[INSTRUCTIONS FOR THE TASK]: Write exactly, with no line omitted or added, the span beginning at the line that holds "- 이 레포는 가상의" and ending at the last line of the records.

Records excerpted from a collection

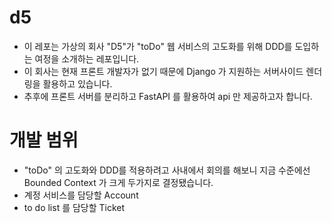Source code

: # d5
- 이 레포는 가상의 회사 "D5"가 "toDo" 웹 서비스의 고도화를 위해 DDD를 도입하는 여정을 소개하는 레포입니다.
- 이 회사는 현재 프론트 개발자가 없기 때문에 Django 가 지원하는 서버사이드 렌더링을 활용하고 있습니다.
- 추후에 프론트 서버를 분리하고 FastAPI 를 활용하여 api 만 제공하고자 합니다.

# 개발 범위
- "toDo" 의 고도화와 DDD를 적용하려고 사내에서 회의를 해보니 지금 수준에선 Bounded Context 가 크게 두가지로 결정됐습니다.
- 계정 서비스를 담당할 Account
- to do list 를 담당할 Ticket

[REPLY TO THE EXERCISE]:
- 이 레포는 가상의 회사 "D5"가 "toDo" 웹 서비스의 고도화를 위해 DDD를 도입하는 여정을 소개하는 레포입니다.
- 이 회사는 현재 프론트 개발자가 없기 때문에 Django 가 지원하는 서버사이드 렌더링을 활용하고 있습니다.
- 추후에 프론트 서버를 분리하고 FastAPI 를 활용하여 api 만 제공하고자 합니다.

# 개발 범위
- "toDo" 의 고도화와 DDD를 적용하려고 사내에서 회의를 해보니 지금 수준에선 Bounded Context 가 크게 두가지로 결정됐습니다.
- 계정 서비스를 담당할 Account
- to do list 를 담당할 Ticket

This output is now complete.